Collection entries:
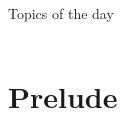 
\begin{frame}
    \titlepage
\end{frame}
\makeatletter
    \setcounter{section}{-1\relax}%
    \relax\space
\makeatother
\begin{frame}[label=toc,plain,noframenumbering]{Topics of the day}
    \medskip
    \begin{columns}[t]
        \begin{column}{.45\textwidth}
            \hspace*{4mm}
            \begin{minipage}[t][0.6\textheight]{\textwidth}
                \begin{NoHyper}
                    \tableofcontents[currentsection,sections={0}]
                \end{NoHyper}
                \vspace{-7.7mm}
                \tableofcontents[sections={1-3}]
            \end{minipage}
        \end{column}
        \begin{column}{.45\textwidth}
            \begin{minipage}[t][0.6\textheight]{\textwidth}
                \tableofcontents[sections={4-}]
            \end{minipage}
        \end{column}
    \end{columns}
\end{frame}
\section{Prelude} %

Exercise directions ▸
Say how many lines of the data hold the string "tableofcontents", with no other words in your reply.

Task response ▸
3